### SOURCE DATA

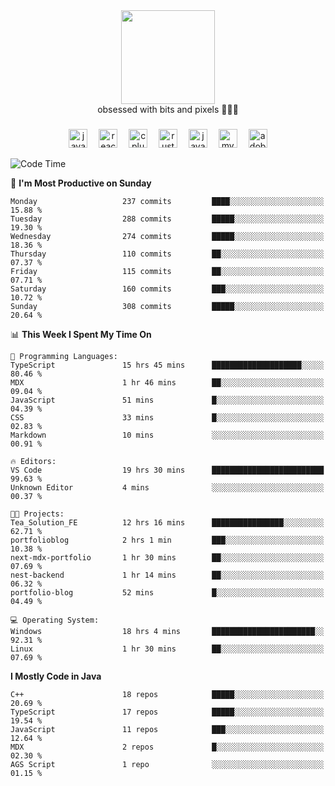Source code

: 


  <div align="center">
    
   <img src = "https://i.postimg.cc/W1R4TF4j/d6kpuve-c97567cf-518b-4b86-a271-5c89d88d22f7.gif"  width=150px height=150px />
 </div>

<div align="center">
  obsessed with bits and pixels 🧑‍💻🎨
</div>

  ###
<div align="center">
 <img src="https://cdn.jsdelivr.net/gh/devicons/devicon/icons/javascript/javascript-original.svg" height="30" alt="javascript logo"  />
  <img width="10" />
  <img src="https://cdn.jsdelivr.net/gh/devicons/devicon/icons/react/react-original.svg" height="30" alt="react logo"  />
  <img width="10" />
   <!--<img src="https://cdn.jsdelivr.net/gh/devicons/devicon/icons/nodejs/nodejs-original.svg" height="30" alt="nodejs logo"  />
  <img width="10" />
 <img src="https://cdn.jsdelivr.net/gh/devicons/devicon/icons/flutter/flutter-original.svg" height="30" alt="flutter logo"  />
 <img width="10" />-->
  <img src="https://cdn.jsdelivr.net/gh/devicons/devicon/icons/cplusplus/cplusplus-original.svg" height="30" alt="cpluplus logo"  />
  <img width="10" />
    <img src="https://cdn.jsdelivr.net/gh/devicons/devicon/icons/rust/rust-original.svg" height="30" alt="rust logo"  />
  <img width="10" />
  <img src="https://cdn.jsdelivr.net/gh/devicons/devicon/icons/java/java-original.svg" height="30" alt="java logo"  />
  <img width="10" />
  <img src="https://skillicons.dev/icons?i=mysql" height="30" alt="mysql logo"  />
  <img width="10" />
  <img src="https://skillicons.dev/icons?i=pr" height="30" alt="adobepremierepro logo"  />
</div>

<!--START_SECTION:waka-->
![Code Time](http://img.shields.io/badge/Code%20Time-2%2C214%20hrs%2014%20mins-blue)

📅 **I'm Most Productive on Sunday** 

```text
Monday                   237 commits         ████░░░░░░░░░░░░░░░░░░░░░   15.88 % 
Tuesday                  288 commits         █████░░░░░░░░░░░░░░░░░░░░   19.30 % 
Wednesday                274 commits         █████░░░░░░░░░░░░░░░░░░░░   18.36 % 
Thursday                 110 commits         ██░░░░░░░░░░░░░░░░░░░░░░░   07.37 % 
Friday                   115 commits         ██░░░░░░░░░░░░░░░░░░░░░░░   07.71 % 
Saturday                 160 commits         ███░░░░░░░░░░░░░░░░░░░░░░   10.72 % 
Sunday                   308 commits         █████░░░░░░░░░░░░░░░░░░░░   20.64 % 
```


📊 **This Week I Spent My Time On** 

```text
💬 Programming Languages: 
TypeScript               15 hrs 45 mins      ████████████████████░░░░░   80.46 % 
MDX                      1 hr 46 mins        ██░░░░░░░░░░░░░░░░░░░░░░░   09.04 % 
JavaScript               51 mins             █░░░░░░░░░░░░░░░░░░░░░░░░   04.39 % 
CSS                      33 mins             █░░░░░░░░░░░░░░░░░░░░░░░░   02.83 % 
Markdown                 10 mins             ░░░░░░░░░░░░░░░░░░░░░░░░░   00.91 % 

🔥 Editors: 
VS Code                  19 hrs 30 mins      █████████████████████████   99.63 % 
Unknown Editor           4 mins              ░░░░░░░░░░░░░░░░░░░░░░░░░   00.37 % 

🐱‍💻 Projects: 
Tea_Solution_FE          12 hrs 16 mins      ████████████████░░░░░░░░░   62.71 % 
portfolioblog            2 hrs 1 min         ███░░░░░░░░░░░░░░░░░░░░░░   10.38 % 
next-mdx-portfolio       1 hr 30 mins        ██░░░░░░░░░░░░░░░░░░░░░░░   07.69 % 
nest-backend             1 hr 14 mins        ██░░░░░░░░░░░░░░░░░░░░░░░   06.32 % 
portfolio-blog           52 mins             █░░░░░░░░░░░░░░░░░░░░░░░░   04.49 % 

💻 Operating System: 
Windows                  18 hrs 4 mins       ███████████████████████░░   92.31 % 
Linux                    1 hr 30 mins        ██░░░░░░░░░░░░░░░░░░░░░░░   07.69 % 
```

**I Mostly Code in Java** 

```text
C++                      18 repos            █████░░░░░░░░░░░░░░░░░░░░   20.69 % 
TypeScript               17 repos            █████░░░░░░░░░░░░░░░░░░░░   19.54 % 
JavaScript               11 repos            ███░░░░░░░░░░░░░░░░░░░░░░   12.64 % 
MDX                      2 repos             █░░░░░░░░░░░░░░░░░░░░░░░░   02.30 % 
AGS Script               1 repo              ░░░░░░░░░░░░░░░░░░░░░░░░░   01.15 % 
```




<!--END_SECTION:waka-->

### REQUIREMENT
Across the material, report every line that has the word "TypeScript".

### ANSWER SECTION
TypeScript               15 hrs 45 mins      ████████████████████░░░░░   80.46 % 
TypeScript               17 repos            █████░░░░░░░░░░░░░░░░░░░░   19.54 % 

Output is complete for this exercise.